Subject
The laboratory is divided into five main areas:
Structural and functional studies on Brucella environmental sensing proteins

The biosynthetic pathway of riboflavin as target for development of antibiotics

Immunological and protein engineering studies on Brucella lumazine synthase (BLS)

Molecular basis of the red/far red light pathway involved in bacterial infection

Generation of nanobodies as a tool for the crystallization of complex macromolecules of therapeutic interest and for development of diagnostic techniques.

Approach
Our conceptual approach is to identify protein targets involved in bacterial sensory or metabolic pathways important in the infectious process and to describe their function both at the atomic level and at the host-microbe interaction scale. For that aim, we functionally characterize these targets in vitro and in vivo. For in vitro characterizations, we utilize X-ray crystallography, NMR spectroscopy, Cryo-EM and a wide variety of biophysical, biochemical and cellular techniques and methods (i.e. SEC-HPLC-SLS, DLS, CD/fluorescence/UV-Vis absorption spectroscopy, FACS, primary cellular culture, ELISA, mAbs, Western Blot, fluorescence and confocal microscopy, radioactive and non-radioactive phosphorylation assays, radioactive vitamin transport assays, enzyme kinetics studies, site directed mutagenesis for functionality evaluation in proteins, etc). For bacterial in vivo characterization, we evaluate the biological relevance of our targets in the host-microbe interaction: we use genome site directed mutagenesis, homologous and heterologous complementation with wild-type and mutant versions of the proteins, classical microbiological determination assays (i.e. biofilm formation, EPS content, flagellar apparatus production, motility, survival to stresses, growth, etc). For immunological studies, we use different animal and cellular models (i.e. knock-out mice, OT-1 and OT-2 transgenic mice, adoptive transfer of immunity, models of protective and therapeutic vaccine against tumors, in vivo analysis of antigen persistence in cell and tissues). We work with different bacterial models:

Mammal pathogens: Brucella and Mycobacterium spp.

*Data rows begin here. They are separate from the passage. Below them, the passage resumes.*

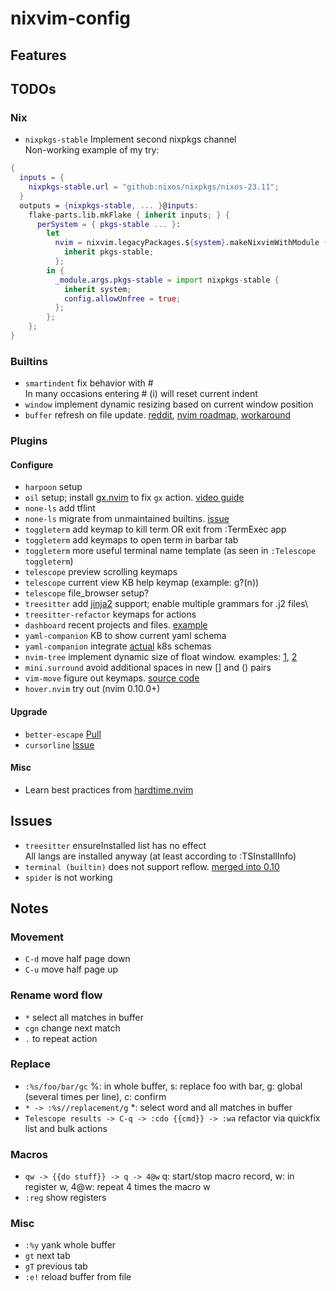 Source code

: # nixvim-config

## Features

## TODOs

### Nix

- `nixpkgs-stable` Implement second nixpkgs channel\
  Non-working example of my try:

```nix
{
  inputs = {
    nixpkgs-stable.url = "github:nixos/nixpkgs/nixos-23.11";
  }
  outputs = {nixpkgs-stable, ... }@inputs:
    flake-parts.lib.mkFlake { inherit inputs; } {
      perSystem = { pkgs-stable ... }:
        let
          nvim = nixvim.legacyPackages.${system}.makeNixvimWithModule {
            inherit pkgs-stable;
          };
        in {
          _module.args.pkgs-stable = import nixpkgs-stable {
            inherit system;
            config.allowUnfree = true;
          };
        };
    };
}
```

### Builtins

- `smartindent` fix behavior with #\
  In many occasions entering # (i) will reset current indent
- `window` implement dynamic resizing based on current window position
- `buffer` refresh on file update. [reddit](https://www.reddit.com/r/neovim/comments/f0qx2y/automatically_reload_file_if_contents_changed/), [nvim roadmap](), [workaround](https://neovim.discourse.group/t/a-lua-based-auto-refresh-buffers-when-they-change-on-disk-function/2482)

### Plugins

#### Configure

- `harpoon` setup
- `oil` setup; install [gx.nvim](https://github.com/chrishrb/gx.nvim) to fix `gx` action. [video guide](https://www.youtube.com/watch?v=EEoJQWgpWqE)
- `none-ls` add tflint
- `none-ls` migrate from unmaintained builtins. [issue](https://github.com/nvimtools/none-ls.nvim/issues/58)
- `toggleterm` add keymap to kill term OR exit from :TermExec app
- `toggleterm` add keymaps to open term in barbar tab
- `toggleterm` more useful terminal name template (as seen in `:Telescope toggleterm`)
- `telescope` preview scrolling keymaps
- `telescope` current view KB help keymap (example: g?(n))
- `telescope` file_browser setup?
- `treesitter` add [jinja2](https://github.com/varpeti/tree-sitter-jinja2) support; enable multiple grammars for .j2 files\
- `treesitter-refactor` keymaps for actions
- `dashboard` recent projects and files. [example](https://github.com/jakehamilton/neovim/blob/cdc0749394ed0645bd9516977514108c410cec15/modules/nixvim/dashboard/default.nix#L57)
- `yaml-companion` KB to show current yaml schema
- `yaml-companion` integrate [actual](https://github.com/yannh/kubernetes-json-schema) k8s schemas
- `nvim-tree` implement dynamic size of float window. examples: [1](https://www.reddit.com/r/neovim/comments/13u9okq/nvimtree_vs_neotree/), [2](https://github.com/MarioCarrion/videos/blob/269956e913b76e6bb4ed790e4b5d25255cb1db4f/2023/01/nvim/lua/plugins/nvim-tree.lua)
- `mini.surround` avoid additional spaces in new [] and () pairs
- `vim-move` figure out keymaps. [source code](https://github.com/matze/vim-move/blob/516a47e8365a7664a8691d306d5ec91a6f5e5772/plugin/move.vim)
- `hover.nvim` try out (nvim 0.10.0+)

#### Upgrade

- `better-escape` [Pull](https://github.com/max397574/better-escape.nvim/pull/59)
- `cursorline` [Issue](https://github.com/yamatsum/nvim-cursorline/issues/10)

#### Misc

- Learn best practices from [hardtime.nvim](https://github.com/m4xshen/hardtime.nvim?tab=readme-ov-file#%EF%B8%8F--features)

## Issues

- `treesitter` ensureInstalled list has no effect\
  All langs are installed anyway (at least according to :TSInstallInfo)
- `terminal (builtin)` does not support reflow. [merged into 0.10](https://github.com/neovim/neovim/pull/21124)
- `spider` is not working

## Notes

### Movement

- `C-d` move half page down
- `C-u` move half page up

### Rename word flow

- `*` select all matches in buffer
- `cgn` change next match
- `.` to repeat action

### Replace

- `:%s/foo/bar/gc` %: in whole buffer, s: replace foo with bar, g: global (several times per line), c: confirm
- `* -> :%s//replacement/g` \*: select word and all matches in buffer
- `Telescope results -> C-q -> :cdo {{cmd}} -> :wa` refactor via quickfix list and bulk actions

### Macros

- `qw -> {{do stuff}} -> q -> 4@w` q: start/stop macro record, w: in register w, 4@w: repeat 4 times the macro w
- `:reg` show registers

### Misc

- `:%y` yank whole buffer
- `gt` next tab
- `gT` previous tab
- `:e!` reload buffer from file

Plant symbiont: Rhizobium leguminosarum

Plant pathogen: Xanthomonas campestris

Advances
We have set up a general pipeline to obtain nanobodies against different immunogens, particularly those of clinical relevance. The strategy includes the use of phage display technology on ELISA and nickel coated plates that allows to spatially orient the target protein. As a result, after two or three rounds of selection, specific nanobodies are obtained and expressed in the periplasmic space for biophysical applications.